In 2010, Ishant took 33 wickets at an average of 37.57 from 11 Tests. His numbers in 2012 were shocking, with Ishant's average ballooning up to 75.57 before coming down to 48.16 in six Tests in 2013.

Then began the turnaround from 2014. His averages for the next six years dropped off a cliff, which is good by the way - from 31.36 in eight Tests in 2014 to just 15.56 in six in 2019. His strike rate went from a staggering 138 balls per wicket in Tests in 2012 to 32 balls per wicket seven years later.

Ishant's reversal of fortunes can be attributed to three major changes that happened in Indian Test cricket.

In 2014, Virat Kohli took over the captaincy. That was the single most significant development in the fast bowling ecosystem as Kohli, like Clive Lloyd of the great West Indies teams of 1970s, put fast bowlers at the front and centre of his plans. He demanded pace and aggression. The quick men, including Ishant, responded.

Then there was Ishant's own evolution: he changed his bowling angles, smoothened his run up, and bulked up to take on greater workloads with improved efficiency. India bowling coach Bharat Arun also helped in getting his alignment right, which is now visible in a smooth delivery stride, consistent pace and prodigious swing.

And finally, every fast bowler needs a partner and Ishant got two world class operators – first Mohammed Shami and then Jasprit Bumrah.

In a 2019 interview to broadcaster Gaurav Kapoor on his YouTube show Breakfast with Champions, Ishant revealed Bumrah casually mocks him if his pace 'falls' to 130kph in a Test. It's the presence of, arguably, more potent pacers at the other end that has allowed Ishant to focus almost exclusively on his bowling and not worry about stopping runs.
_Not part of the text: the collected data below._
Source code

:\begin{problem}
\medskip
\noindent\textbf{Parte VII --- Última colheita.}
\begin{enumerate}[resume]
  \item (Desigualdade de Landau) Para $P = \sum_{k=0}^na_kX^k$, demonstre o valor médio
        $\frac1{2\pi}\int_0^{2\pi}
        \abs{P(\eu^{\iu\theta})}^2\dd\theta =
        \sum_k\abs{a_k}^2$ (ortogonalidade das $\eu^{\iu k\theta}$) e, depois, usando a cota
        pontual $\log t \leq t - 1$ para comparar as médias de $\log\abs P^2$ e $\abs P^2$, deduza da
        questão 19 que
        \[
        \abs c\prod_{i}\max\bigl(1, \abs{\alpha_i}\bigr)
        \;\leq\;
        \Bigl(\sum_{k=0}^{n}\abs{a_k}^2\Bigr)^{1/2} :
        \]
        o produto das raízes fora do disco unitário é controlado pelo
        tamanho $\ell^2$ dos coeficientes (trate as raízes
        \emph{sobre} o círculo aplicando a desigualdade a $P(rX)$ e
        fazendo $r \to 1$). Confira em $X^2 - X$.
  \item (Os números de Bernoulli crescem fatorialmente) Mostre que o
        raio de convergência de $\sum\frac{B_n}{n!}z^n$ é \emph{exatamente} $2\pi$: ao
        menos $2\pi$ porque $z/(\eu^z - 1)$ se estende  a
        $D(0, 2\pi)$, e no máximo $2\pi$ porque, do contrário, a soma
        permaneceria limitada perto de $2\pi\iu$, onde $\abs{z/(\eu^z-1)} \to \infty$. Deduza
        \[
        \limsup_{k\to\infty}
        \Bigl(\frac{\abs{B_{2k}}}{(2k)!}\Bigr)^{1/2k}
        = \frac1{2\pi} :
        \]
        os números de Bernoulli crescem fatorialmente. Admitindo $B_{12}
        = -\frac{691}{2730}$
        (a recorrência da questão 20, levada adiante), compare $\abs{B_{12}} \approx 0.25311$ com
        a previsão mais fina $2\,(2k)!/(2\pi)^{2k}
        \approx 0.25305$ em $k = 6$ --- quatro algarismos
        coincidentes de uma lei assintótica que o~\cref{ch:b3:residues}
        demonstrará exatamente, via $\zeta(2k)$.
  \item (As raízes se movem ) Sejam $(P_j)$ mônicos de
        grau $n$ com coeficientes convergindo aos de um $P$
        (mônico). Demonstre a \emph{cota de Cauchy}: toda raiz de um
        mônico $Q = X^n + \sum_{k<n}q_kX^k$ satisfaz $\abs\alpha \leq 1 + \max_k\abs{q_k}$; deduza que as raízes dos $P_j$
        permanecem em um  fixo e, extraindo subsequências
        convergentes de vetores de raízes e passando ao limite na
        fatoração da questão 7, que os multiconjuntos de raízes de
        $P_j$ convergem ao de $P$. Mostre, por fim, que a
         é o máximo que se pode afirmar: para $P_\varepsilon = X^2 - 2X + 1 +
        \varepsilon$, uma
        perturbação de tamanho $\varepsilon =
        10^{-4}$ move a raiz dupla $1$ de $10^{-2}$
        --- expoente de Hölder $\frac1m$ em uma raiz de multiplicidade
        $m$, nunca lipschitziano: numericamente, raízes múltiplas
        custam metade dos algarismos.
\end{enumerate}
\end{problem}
It seems a shame that he had to spend the better part of a decade learning his craft while on international duty. And that is reflected in his overall numbers. But reaching the milestone of 100 Tests is a rare achievement in the modern game for a fast bowler. He will be just the 11th pacer in history to do so.

"I don't play for numbers, I play to win. How can I make the team win, how can I become an impactful player?" Ishant said ahead of the third Test against England in Ahmedabad which starts on Wednesday.

"How can I pull out the team from tough situations, that is the only motivation. If there is a partnership, how to break it, that is only my focus."